What is a Problem Feeder?
A problem feeder is a child or adult who has difficulty with multiple aspects of feeding.
What are some symptoms of a problem feeder?
The primary symptoms of a problem feeder include:
- Restricted range/variety of foods – usually less than 20 different foods
- Not able to reacquire foods lost due to food jags
- Crying when presented with new foods
- Refusing entire categories of food textures
- Adding new foods in more than 25 steps
Is a problem feeder at risk?
A problem feeder is at risk for significant nutritional, social, and developmental deficits. Without proper intervention, a problem feeder may diminish their repertoire of foods to a few single items. Often times, those foods that are tolerated are not healthy and cannot properly serve a well-rounded diet.
How do I help treat a problem feeder?
A team of medical professionals is required to help diagnose and treat a problem feeder. Support from doctors, therapists, and counselors may be required to treat a problem feeder and their family members.

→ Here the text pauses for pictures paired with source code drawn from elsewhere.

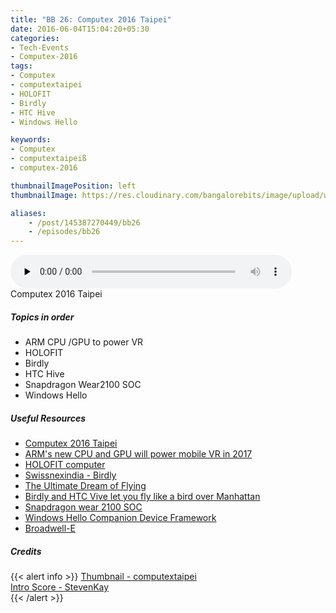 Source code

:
 ```yaml
---
title: "BB 26: Computex 2016 Taipei"
date: 2016-06-04T15:04:20+05:30
categories:
- Tech-Events
- Computex-2016
tags:
- Computex
- computextaipei
- HOLOFIT
- Birdly
- HTC Hive
- Windows Hello

keywords:
- Computex
- computextaipeiß
- computex-2016

thumbnailImagePosition: left
thumbnailImage: https://res.cloudinary.com/bangalorebits/image/upload/w_800,h_800,c_fill,r_50,bo_4px_solid_black/v1517410307/bb-episode-assets/bb26-thumbnail.png

aliases:
    - /post/145387270449/bb26
    - /episodes/bb26
---
```

<audio controls="controls" controls style="width: 450px;" preload="none" id="audio_player"><source  src='http://bangalorebits.s3.amazonaws.com/2016/BB_EP26_2016-23.mp3' type="audio/mp3">  </audio>
<BR>
Computex 2016  Taipei
<!--more-->
##### Topics in order
- ARM CPU /GPU to power VR
- HOLOFIT
- Birdly
- HTC Hive
- Snapdragon Wear2100 SOC
- Windows Hello

##### Useful Resources
*   [Computex 2016 Taipei](https://www.computextaipei.com.tw/#)
*   [ARM's new CPU and GPU will power mobile VR in 2017](http://www.theverge.com/circuitbreaker/2016/5/29/11808042/arm-cortex-a73-mali-g71-computex-2016)
*   [HOLOFIT computer](http://www.holodia.com/buy/)
*   [Swissnexindia - Birdly](http://www.swissnexindia.org/event/birdly-in-india/)
*   [The Ultimate Dream of Flying](http://www.somniacs.co/)
*   [Birdly and HTC Vive let you fly like a bird over Manhattan](http://www.engadget.com/2016/06/01/birdly-htc-vive-flight-simulator/)
*   [Snapdragon wear 2100 SOC](https://www.qualcomm.com/news/snapdragon/2016/02/11/snapdragon-wear-2100-made-next-gen-wearables)
*   [Windows Hello Companion Device Framework](https://msdn.microsoft.com/en-us/windows/uwp/security/companion-device-unlock)
* [Broadwell-E](http://www.anandtech.com/show/10337/the-intel-broadwell-e-review-core-i7-6950x-6900k-6850k-and-6800k-tested-up-to-10-cores)
##### Credits

{{< alert info  >}}
  [Thumbnail - computextaipei](https://www.computextaipei.com.tw/) <BR>
  [Intro Score - StevenKay](https://plus.google.com/+StevenKay_Detachment)<BR>
{{< /alert >}}
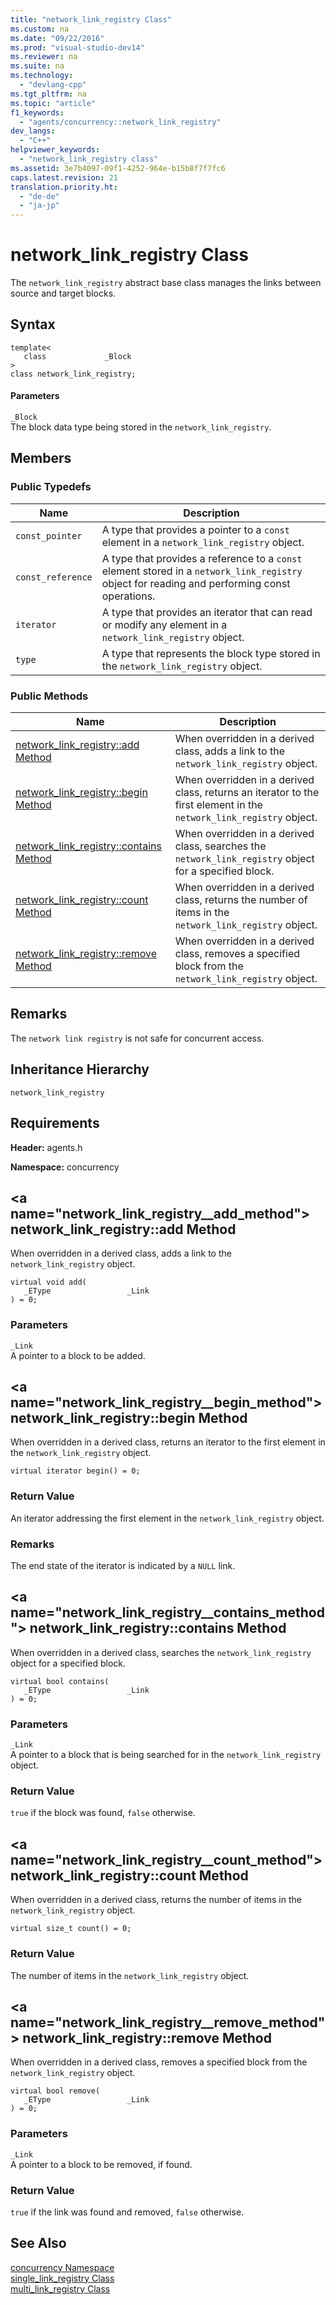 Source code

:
 ```yaml
---
title: "network_link_registry Class"
ms.custom: na
ms.date: "09/22/2016"
ms.prod: "visual-studio-dev14"
ms.reviewer: na
ms.suite: na
ms.technology: 
  - "devlang-cpp"
ms.tgt_pltfrm: na
ms.topic: "article"
f1_keywords: 
  - "agents/concurrency::network_link_registry"
dev_langs: 
  - "C++"
helpviewer_keywords: 
  - "network_link_registry class"
ms.assetid: 3e7b4097-09f1-4252-964e-b15b8f7f7fc6
caps.latest.revision: 21
translation.priority.ht: 
  - "de-de"
  - "ja-jp"
---
```

# network_link_registry Class
The             `network_link_registry` abstract base class manages the links between source and target blocks.  
  
## Syntax  
  
```  
template<  
   class             _Block  
>  
class network_link_registry;  
```  
  
#### Parameters  
 `_Block`  
 The block data type being stored in the                         `network_link_registry`.  
  
## Members  
  
### Public Typedefs  
  
|Name|Description|  
|----------|-----------------|  
|`const_pointer`|A type that provides a pointer to a                                         `const` element in a                                         `network_link_registry` object.|  
|`const_reference`|A type that provides a reference to a                                         `const` element stored in a                                         `network_link_registry` object for reading and performing const operations.|  
|`iterator`|A type that provides an iterator that can read or modify any element in a                                         `network_link_registry` object.|  
|`type`|A type that represents the block type stored in the                                         `network_link_registry` object.|  
  
### Public Methods  
  
|Name|Description|  
|----------|-----------------|  
|[network_link_registry::add Method](#network_link_registry__add_method)|When overridden in a derived class, adds a link to the                                         `network_link_registry` object.|  
|[network_link_registry::begin Method](#network_link_registry__begin_method)|When overridden in a derived class, returns an iterator to the first element in the                                         `network_link_registry` object.|  
|[network_link_registry::contains Method](#network_link_registry__contains_method)|When overridden in a derived class, searches the                                         `network_link_registry` object for a specified block.|  
|[network_link_registry::count Method](#network_link_registry__count_method)|When overridden in a derived class, returns the number of items in the                                         `network_link_registry` object.|  
|[network_link_registry::remove Method](#network_link_registry__remove_method)|When overridden in a derived class, removes a specified block from the                                         `network_link_registry` object.|  
  
## Remarks  
 The                 `network link registry` is not safe for concurrent access.  
  
## Inheritance Hierarchy  
 `network_link_registry`  
  
## Requirements  
 **Header:** agents.h  
  
 **Namespace:** concurrency  
  
##  \<a name="network_link_registry__add_method"></a>  network_link_registry::add Method  
 When overridden in a derived class, adds a link to the                 `network_link_registry` object.  
  
```  
virtual void add(  
   _EType                 _Link  
) = 0;  
```  
  
### Parameters  
 `_Link`  
 A pointer to a block to be added.  
  
##  \<a name="network_link_registry__begin_method"></a>  network_link_registry::begin Method  
 When overridden in a derived class, returns an iterator to the first element in the                 `network_link_registry` object.  
  
```  
virtual iterator begin() = 0;  
```  
  
### Return Value  
 An iterator addressing the first element in the                         `network_link_registry` object.  
  
### Remarks  
 The end state of the iterator is indicated by a                         `NULL` link.  
  
##  \<a name="network_link_registry__contains_method"></a>  network_link_registry::contains Method  
 When overridden in a derived class, searches the                 `network_link_registry` object for a specified block.  
  
```  
virtual bool contains(  
   _EType                 _Link  
) = 0;  
```  
  
### Parameters  
 `_Link`  
 A pointer to a block that is being searched for in the                                 `network_link_registry` object.  
  
### Return Value  
 `true` if the block was found,                         `false` otherwise.  
  
##  \<a name="network_link_registry__count_method"></a>  network_link_registry::count Method  
 When overridden in a derived class, returns the number of items in the                 `network_link_registry` object.  
  
```  
virtual size_t count() = 0;  
```  
  
### Return Value  
 The number of items in the                         `network_link_registry` object.  
  
##  \<a name="network_link_registry__remove_method"></a>  network_link_registry::remove Method  
 When overridden in a derived class, removes a specified block from the                 `network_link_registry` object.  
  
```  
virtual bool remove(  
   _EType                 _Link  
) = 0;  
```  
  
### Parameters  
 `_Link`  
 A pointer to a block to be removed, if found.  
  
### Return Value  
 `true` if the link was found and removed,                         `false` otherwise.  
  
## See Also  
 [concurrency Namespace](../vs140/concurrency-namespace.md)   
 [single_link_registry Class](../vs140/single_link_registry-class.md)   
 [multi_link_registry Class](../vs140/multi_link_registry-class.md) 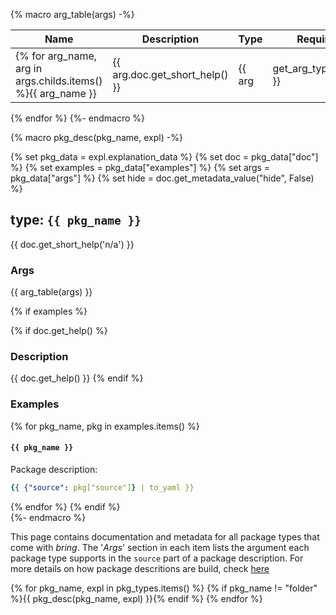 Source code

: {% macro arg_table(args) -%}

Name | Description | Type | Required | Default
-----|-------------|------|----------|--------
{% for arg_name, arg in args.childs.items() %}{{ arg_name }} | {{ arg.doc.get_short_help() }} | {{ arg | get_arg_type_string }} | {{ "yes" if arg.required else "no" }} | {{ "" if not arg.default else arg.default }}
{% endfor %}
{%- endmacro %}

{% macro pkg_desc(pkg_name, expl) -%}

{% set pkg_data = expl.explanation_data %}
{% set doc = pkg_data["doc"] %}
{% set examples = pkg_data["examples"] %}
{% set args = pkg_data["args"] %}
{% set hide = doc.get_metadata_value("hide", False) %}
## type: **``{{ pkg_name }}``**

{{ doc.get_short_help('n/a') }}

### Args

{{ arg_table(args) }}

{% if examples %}

{% if doc.get_help() %}
### Description

{{ doc.get_help() }}
{% endif %}

### Examples
{% for pkg_name, pkg in examples.items() %}

#### ``{{ pkg_name }}``

Package description:

```yaml
{{ {"source": pkg["source"]} | to_yaml }}
```
{% endfor %}
{% endif %}  
{%- endmacro %}

This page contains documentation and metadata for all package types that come with *bring*. The '*Args*' section in each item lists the argument each package type supports in the ``source`` part of a package description. For more details on how package descritions are build, check [here](/documentation/packages/package_description)

{% for pkg_name, expl in pkg_types.items() %}
{% if pkg_name != "folder" %}{{ pkg_desc(pkg_name, expl) }}{% endif %}
{% endfor %}
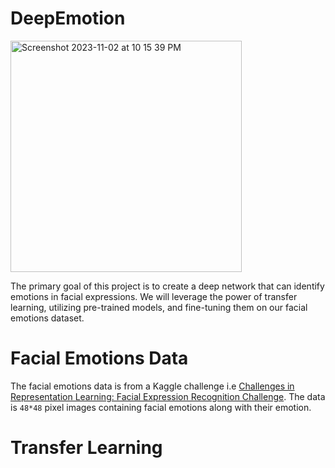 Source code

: # DeepEmotion

<img width="370" alt="Screenshot 2023-11-02 at 10 15 39 PM" src="https://github.com/srilokhkaruturi/DeepEmotion/assets/75606167/a18bb93e-ef9c-4091-80b5-e954ce40f66d">

The primary goal of this project is to create a deep network that can identify emotions in facial expressions. We will leverage the power of transfer learning, utilizing pre-trained models, and fine-tuning them on our facial emotions dataset.

# Facial Emotions Data 
The facial emotions data is from a Kaggle challenge i.e [Challenges in Representation Learning: Facial Expression Recognition Challenge](https://www.kaggle.com/competitions/challenges-in-representation-learning-facial-expression-recognition-challenge/data). The data is ```48*48``` pixel images containing facial emotions along with their emotion. 

# Transfer Learning 

# 



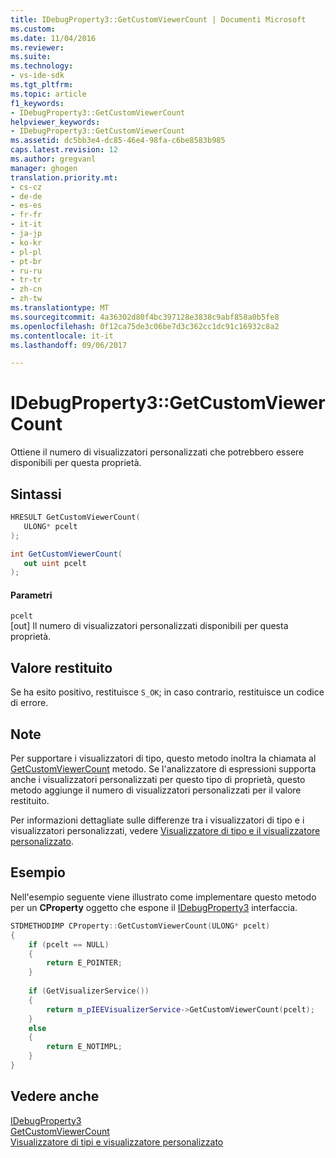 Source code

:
 ```yaml
---
title: IDebugProperty3::GetCustomViewerCount | Documenti Microsoft
ms.custom: 
ms.date: 11/04/2016
ms.reviewer: 
ms.suite: 
ms.technology:
- vs-ide-sdk
ms.tgt_pltfrm: 
ms.topic: article
f1_keywords:
- IDebugProperty3::GetCustomViewerCount
helpviewer_keywords:
- IDebugProperty3::GetCustomViewerCount
ms.assetid: dc5bb3e4-dc85-46e4-98fa-c6be8583b985
caps.latest.revision: 12
ms.author: gregvanl
manager: ghogen
translation.priority.mt:
- cs-cz
- de-de
- es-es
- fr-fr
- it-it
- ja-jp
- ko-kr
- pl-pl
- pt-br
- ru-ru
- tr-tr
- zh-cn
- zh-tw
ms.translationtype: MT
ms.sourcegitcommit: 4a36302d80f4bc397128e3838c9abf858a0b5fe8
ms.openlocfilehash: 0f12ca75de3c06be7d3c362cc1dc91c16932c8a2
ms.contentlocale: it-it
ms.lasthandoff: 09/06/2017

---
```

# <a name="idebugproperty3getcustomviewercount"></a>IDebugProperty3::GetCustomViewerCount
Ottiene il numero di visualizzatori personalizzati che potrebbero essere disponibili per questa proprietà.  
  
## <a name="syntax"></a>Sintassi  
  
```cpp  
HRESULT GetCustomViewerCount(  
   ULONG* pcelt  
);  
```  
  
```csharp  
int GetCustomViewerCount(  
   out uint pcelt  
);  
```  
  
#### <a name="parameters"></a>Parametri  
 `pcelt`  
 [out] Il numero di visualizzatori personalizzati disponibili per questa proprietà.  
  
## <a name="return-value"></a>Valore restituito  
 Se ha esito positivo, restituisce `S_OK`; in caso contrario, restituisce un codice di errore.  
  
## <a name="remarks"></a>Note  
 Per supportare i visualizzatori di tipo, questo metodo inoltra la chiamata al [GetCustomViewerCount](../../../extensibility/debugger/reference/ieevisualizerservice-getcustomviewercount.md) metodo. Se l'analizzatore di espressioni supporta anche i visualizzatori personalizzati per questo tipo di proprietà, questo metodo aggiunge il numero di visualizzatori personalizzati per il valore restituito.  
  
 Per informazioni dettagliate sulle differenze tra i visualizzatori di tipo e i visualizzatori personalizzati, vedere [Visualizzatore di tipo e il visualizzatore personalizzato](../../../extensibility/debugger/type-visualizer-and-custom-viewer.md).  
  
## <a name="example"></a>Esempio  
 Nell'esempio seguente viene illustrato come implementare questo metodo per un **CProperty** oggetto che espone il [IDebugProperty3](../../../extensibility/debugger/reference/idebugproperty3.md) interfaccia.  
  
```cpp  
STDMETHODIMP CProperty::GetCustomViewerCount(ULONG* pcelt)  
{  
    if (pcelt == NULL)  
    {  
        return E_POINTER;  
    }  
  
    if (GetVisualizerService())  
    {  
        return m_pIEEVisualizerService->GetCustomViewerCount(pcelt);  
    }  
    else  
    {  
        return E_NOTIMPL;  
    }  
}  
```  
  
## <a name="see-also"></a>Vedere anche  
 [IDebugProperty3](../../../extensibility/debugger/reference/idebugproperty3.md)   
 [GetCustomViewerCount](../../../extensibility/debugger/reference/ieevisualizerservice-getcustomviewercount.md)   
 [Visualizzatore di tipi e visualizzatore personalizzato](../../../extensibility/debugger/type-visualizer-and-custom-viewer.md)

Our approach at North Shore Pediatric Therapy
Our multidisciplinary feeding team offers a comprehensive treatment approach for problem feeders. Our specialized team features a speech-language pathologist, dietitian, occupational therapist, and licensed professional counselor trained to deal with all aspects of a problem feeder. Therapy often involves making the appropriate medical referrals, as needed, and treating other areas of the child’s feeding development.